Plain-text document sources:
- - -

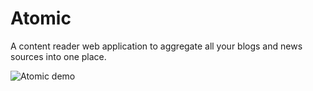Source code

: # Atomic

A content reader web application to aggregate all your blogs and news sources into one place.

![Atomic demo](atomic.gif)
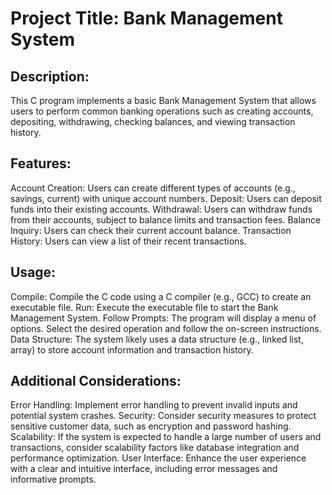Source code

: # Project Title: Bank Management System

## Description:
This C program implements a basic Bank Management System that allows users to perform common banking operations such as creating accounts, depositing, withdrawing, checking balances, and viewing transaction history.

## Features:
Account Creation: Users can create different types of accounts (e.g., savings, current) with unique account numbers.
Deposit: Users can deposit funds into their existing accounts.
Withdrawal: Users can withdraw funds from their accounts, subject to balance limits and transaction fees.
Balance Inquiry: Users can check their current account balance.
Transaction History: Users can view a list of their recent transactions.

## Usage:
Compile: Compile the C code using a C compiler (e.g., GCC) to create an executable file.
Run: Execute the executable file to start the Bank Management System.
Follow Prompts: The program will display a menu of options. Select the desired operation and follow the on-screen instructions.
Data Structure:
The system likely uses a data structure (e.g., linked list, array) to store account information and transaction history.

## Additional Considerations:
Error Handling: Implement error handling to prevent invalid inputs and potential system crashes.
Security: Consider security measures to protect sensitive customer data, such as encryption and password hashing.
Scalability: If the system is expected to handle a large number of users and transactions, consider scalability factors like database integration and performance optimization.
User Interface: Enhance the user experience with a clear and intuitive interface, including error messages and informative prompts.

- - -

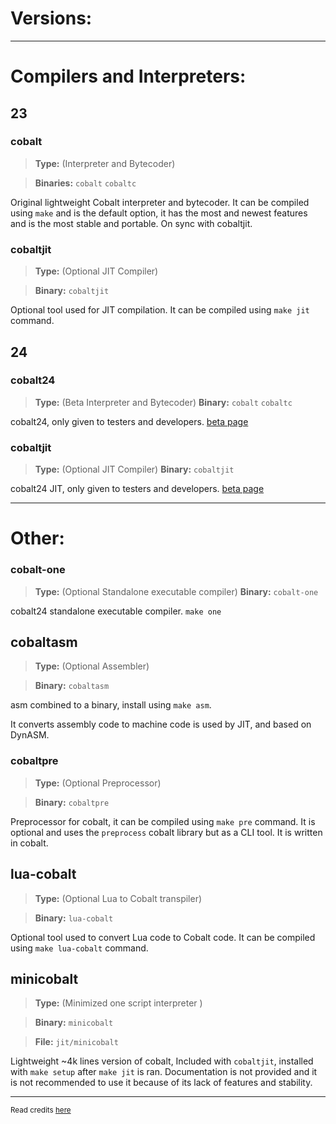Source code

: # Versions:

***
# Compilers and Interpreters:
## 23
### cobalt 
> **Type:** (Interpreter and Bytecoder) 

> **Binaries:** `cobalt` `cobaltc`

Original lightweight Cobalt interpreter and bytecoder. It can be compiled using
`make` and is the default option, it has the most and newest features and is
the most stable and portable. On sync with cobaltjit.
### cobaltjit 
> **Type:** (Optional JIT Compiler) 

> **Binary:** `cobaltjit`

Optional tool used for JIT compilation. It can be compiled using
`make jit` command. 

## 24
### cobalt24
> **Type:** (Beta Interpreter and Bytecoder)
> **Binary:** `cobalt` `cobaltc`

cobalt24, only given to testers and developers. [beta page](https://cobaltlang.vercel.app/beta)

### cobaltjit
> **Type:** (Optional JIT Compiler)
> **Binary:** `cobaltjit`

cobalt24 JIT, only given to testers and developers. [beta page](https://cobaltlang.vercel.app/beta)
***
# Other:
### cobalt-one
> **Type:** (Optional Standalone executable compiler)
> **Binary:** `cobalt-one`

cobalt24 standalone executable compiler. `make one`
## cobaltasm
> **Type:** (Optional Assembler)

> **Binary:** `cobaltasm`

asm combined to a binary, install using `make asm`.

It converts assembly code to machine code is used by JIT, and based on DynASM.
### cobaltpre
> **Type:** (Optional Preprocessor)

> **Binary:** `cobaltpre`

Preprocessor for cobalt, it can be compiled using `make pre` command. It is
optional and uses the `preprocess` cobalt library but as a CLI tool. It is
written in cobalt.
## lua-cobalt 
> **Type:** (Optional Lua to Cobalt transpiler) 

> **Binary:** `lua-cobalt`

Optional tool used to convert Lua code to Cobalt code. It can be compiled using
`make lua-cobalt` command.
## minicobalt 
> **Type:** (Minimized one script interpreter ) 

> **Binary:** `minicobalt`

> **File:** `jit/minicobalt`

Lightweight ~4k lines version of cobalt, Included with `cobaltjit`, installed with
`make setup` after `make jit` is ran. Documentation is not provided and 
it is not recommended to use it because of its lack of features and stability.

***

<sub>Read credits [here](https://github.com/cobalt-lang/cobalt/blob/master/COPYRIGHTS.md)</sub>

- - -

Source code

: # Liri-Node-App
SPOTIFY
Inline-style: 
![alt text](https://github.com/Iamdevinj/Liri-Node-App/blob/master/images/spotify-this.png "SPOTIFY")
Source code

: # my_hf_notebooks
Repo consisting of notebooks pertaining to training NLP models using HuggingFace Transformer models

- - -

The number of lines in the records that include "funds" is what is needed, with no other words.

2